In the spring of 1922 "Big Bill" Haywood, former Wobbly leader turned bail-jumper and defector to Soviet Russia, made a proposal in Moscow to establish a new entity dedicated to the legal defense of political prisoners in the United States, given its level of activity. Representatives of the Communist Party of Poland in Soviet Russia had a similar need, and sought organized support for their jailed comrades in Poland. The Russian Society of Old Bolsheviks and Former Political Exiles and Prisoners, a group whose members had previously raised funds for the support of political prisoners in Tsarist times, acted upon these suggestions late in the summer of 1922. They passed a resolution calling for the establishment of a new international organization for the legal and economic support of left-wing political prisoners.

This organization was established first in Soviet Russia as the International Society for the Aid of Revolutionary Fighters (MOPR). Outside Soviet Russia the organization was known as International Red Aid (IRA), although the MOPR acronym was also used as an abbreviation for the international organization.

IRA was formally launched on an international basis in conjunction with the 4th World Congress of the Comintern, held in Moscow from November 5 to December 5, 1922. Although professing to be a "non-party, mass organization of the working class", the IRA emphasized its organic connection to the Comintern during its first five years.
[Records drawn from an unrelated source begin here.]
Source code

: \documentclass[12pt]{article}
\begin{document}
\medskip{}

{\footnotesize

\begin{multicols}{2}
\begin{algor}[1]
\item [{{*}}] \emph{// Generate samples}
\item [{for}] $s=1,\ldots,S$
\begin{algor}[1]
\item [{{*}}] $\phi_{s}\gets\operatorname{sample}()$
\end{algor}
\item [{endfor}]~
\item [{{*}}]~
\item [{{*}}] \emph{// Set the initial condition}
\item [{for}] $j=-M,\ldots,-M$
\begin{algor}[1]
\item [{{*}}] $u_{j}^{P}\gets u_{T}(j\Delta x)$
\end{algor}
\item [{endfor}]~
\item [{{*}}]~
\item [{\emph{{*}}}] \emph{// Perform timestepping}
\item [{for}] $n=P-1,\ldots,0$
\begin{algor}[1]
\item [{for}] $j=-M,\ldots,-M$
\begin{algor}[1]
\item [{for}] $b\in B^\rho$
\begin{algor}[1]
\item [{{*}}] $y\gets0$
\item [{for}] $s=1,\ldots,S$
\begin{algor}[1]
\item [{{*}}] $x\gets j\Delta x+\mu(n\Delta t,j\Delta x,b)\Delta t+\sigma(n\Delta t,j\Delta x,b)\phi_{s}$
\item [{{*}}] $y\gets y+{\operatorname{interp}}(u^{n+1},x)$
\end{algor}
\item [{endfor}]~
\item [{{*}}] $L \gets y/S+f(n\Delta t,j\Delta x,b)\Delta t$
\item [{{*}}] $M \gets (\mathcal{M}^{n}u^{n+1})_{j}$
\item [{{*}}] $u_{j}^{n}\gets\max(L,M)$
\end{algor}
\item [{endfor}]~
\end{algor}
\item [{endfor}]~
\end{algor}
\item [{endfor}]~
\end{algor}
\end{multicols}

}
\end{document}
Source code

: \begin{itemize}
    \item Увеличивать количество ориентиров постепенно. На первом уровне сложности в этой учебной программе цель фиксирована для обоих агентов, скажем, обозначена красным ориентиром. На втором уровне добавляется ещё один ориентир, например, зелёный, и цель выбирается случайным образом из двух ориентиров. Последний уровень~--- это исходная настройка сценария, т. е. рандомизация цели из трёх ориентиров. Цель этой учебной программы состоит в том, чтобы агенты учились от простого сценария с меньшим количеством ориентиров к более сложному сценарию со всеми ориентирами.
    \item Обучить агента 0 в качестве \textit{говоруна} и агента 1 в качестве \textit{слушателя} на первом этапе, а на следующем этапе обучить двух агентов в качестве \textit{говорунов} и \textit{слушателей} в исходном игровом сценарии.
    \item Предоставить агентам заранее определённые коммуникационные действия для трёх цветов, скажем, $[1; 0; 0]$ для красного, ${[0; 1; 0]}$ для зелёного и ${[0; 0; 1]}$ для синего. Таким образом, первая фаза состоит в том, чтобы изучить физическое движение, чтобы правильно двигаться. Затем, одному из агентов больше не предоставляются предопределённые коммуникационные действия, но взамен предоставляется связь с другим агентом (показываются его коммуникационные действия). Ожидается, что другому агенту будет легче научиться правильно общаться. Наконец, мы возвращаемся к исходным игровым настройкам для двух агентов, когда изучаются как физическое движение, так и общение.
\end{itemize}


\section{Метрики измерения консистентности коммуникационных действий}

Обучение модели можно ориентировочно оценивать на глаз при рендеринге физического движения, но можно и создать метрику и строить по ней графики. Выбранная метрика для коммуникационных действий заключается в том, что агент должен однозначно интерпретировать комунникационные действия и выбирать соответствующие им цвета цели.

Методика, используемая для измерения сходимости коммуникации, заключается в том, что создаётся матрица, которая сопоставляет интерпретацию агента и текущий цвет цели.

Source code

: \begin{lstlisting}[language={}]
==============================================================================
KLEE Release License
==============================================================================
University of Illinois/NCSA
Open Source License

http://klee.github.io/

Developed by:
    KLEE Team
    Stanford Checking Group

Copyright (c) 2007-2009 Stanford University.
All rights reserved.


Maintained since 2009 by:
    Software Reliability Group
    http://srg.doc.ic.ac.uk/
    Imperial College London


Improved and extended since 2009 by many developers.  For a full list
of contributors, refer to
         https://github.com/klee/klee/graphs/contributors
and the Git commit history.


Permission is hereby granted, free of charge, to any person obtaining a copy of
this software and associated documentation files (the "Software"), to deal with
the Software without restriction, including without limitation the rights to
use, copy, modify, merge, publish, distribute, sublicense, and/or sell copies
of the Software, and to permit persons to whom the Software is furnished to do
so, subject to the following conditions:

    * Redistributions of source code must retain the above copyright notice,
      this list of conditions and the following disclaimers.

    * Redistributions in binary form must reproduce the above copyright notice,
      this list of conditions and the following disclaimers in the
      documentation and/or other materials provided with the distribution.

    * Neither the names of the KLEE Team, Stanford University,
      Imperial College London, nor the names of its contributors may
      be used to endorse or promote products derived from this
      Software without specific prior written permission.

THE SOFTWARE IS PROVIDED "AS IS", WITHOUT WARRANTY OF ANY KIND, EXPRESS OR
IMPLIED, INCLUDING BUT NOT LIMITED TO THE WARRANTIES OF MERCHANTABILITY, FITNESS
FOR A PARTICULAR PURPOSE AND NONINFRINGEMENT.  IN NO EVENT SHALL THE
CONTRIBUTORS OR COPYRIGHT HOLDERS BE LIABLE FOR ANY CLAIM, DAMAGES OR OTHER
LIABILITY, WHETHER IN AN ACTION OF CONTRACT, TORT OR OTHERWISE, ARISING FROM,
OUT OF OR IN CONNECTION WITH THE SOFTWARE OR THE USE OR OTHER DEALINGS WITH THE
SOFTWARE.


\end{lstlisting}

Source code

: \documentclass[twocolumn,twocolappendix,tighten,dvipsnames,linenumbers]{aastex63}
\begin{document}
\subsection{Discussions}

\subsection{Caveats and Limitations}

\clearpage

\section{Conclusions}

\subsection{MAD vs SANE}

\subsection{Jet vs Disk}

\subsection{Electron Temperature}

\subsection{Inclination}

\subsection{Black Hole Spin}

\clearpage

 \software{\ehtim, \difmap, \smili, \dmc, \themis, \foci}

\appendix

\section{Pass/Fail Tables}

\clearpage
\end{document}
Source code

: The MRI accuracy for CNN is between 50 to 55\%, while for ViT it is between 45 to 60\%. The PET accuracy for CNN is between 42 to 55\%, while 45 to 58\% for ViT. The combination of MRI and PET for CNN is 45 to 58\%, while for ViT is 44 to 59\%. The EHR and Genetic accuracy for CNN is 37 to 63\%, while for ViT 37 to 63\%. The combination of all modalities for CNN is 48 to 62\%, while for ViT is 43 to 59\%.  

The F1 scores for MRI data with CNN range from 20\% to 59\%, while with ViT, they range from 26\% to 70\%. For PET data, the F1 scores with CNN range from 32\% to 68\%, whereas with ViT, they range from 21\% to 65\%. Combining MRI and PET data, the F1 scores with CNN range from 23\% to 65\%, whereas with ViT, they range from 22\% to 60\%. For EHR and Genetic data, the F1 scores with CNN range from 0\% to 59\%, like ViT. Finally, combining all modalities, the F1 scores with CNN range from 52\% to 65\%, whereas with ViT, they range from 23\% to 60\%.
In its initial phase, IRA conducted activities on behalf of jailed Communists only, rather than non-party labor activists and members of other political organizations. The Russian national section, MOPR, was responsible for providing some 98% of the funds gathered in 1923, of which more than 70% were spent on the defense and support of jailed revolutionaries in Germany and Bulgaria alone—two countries in which there were failed Communist uprisings in that year. While other funds were no doubt collected outside Soviet Russia by national affiliates of IRA and spent locally, in its initial phase, the organization was essentially a means to provide Soviet support for the defense of imprisoned revolutionaries.

Over the next several years, debate occurred within the Comintern and the IRA apparatus as to whether the organization should continue as an openly Communist organization giving aid only to jailed Communists or whether it should try to win broad influence by extending its activities to individuals professing allegiance to other organizations or to no organization at all. During the First International Conference of IRA, held in Moscow on July 14–16, 1924, Israel Amter (1881–1954, co-founder of the CPUSA) "stated unequivocally" that the IRA was not Communist, while stressing the IRA, a "United Front" organization, should support the Communist Party "from below". (Amter was not a member of the IRA when he spoke but became an executive committee member shortly thereafter.) In March 1925, Grigory Zinoviev argued "the IRA is a Communist organization", but the Fifth Plenum of the Executive Committee of the Communist International decided that the IRA "was no longer to be considered a Communist organization, but rather an independent class organization only incidentally supported by Communists." Between 1923 and 1925, IRA spent more than $2 million—half on political prisoners and their families, plus political immigrants to the USSR, and last on legal defense ("conducted exclusively by sections other than MOPR").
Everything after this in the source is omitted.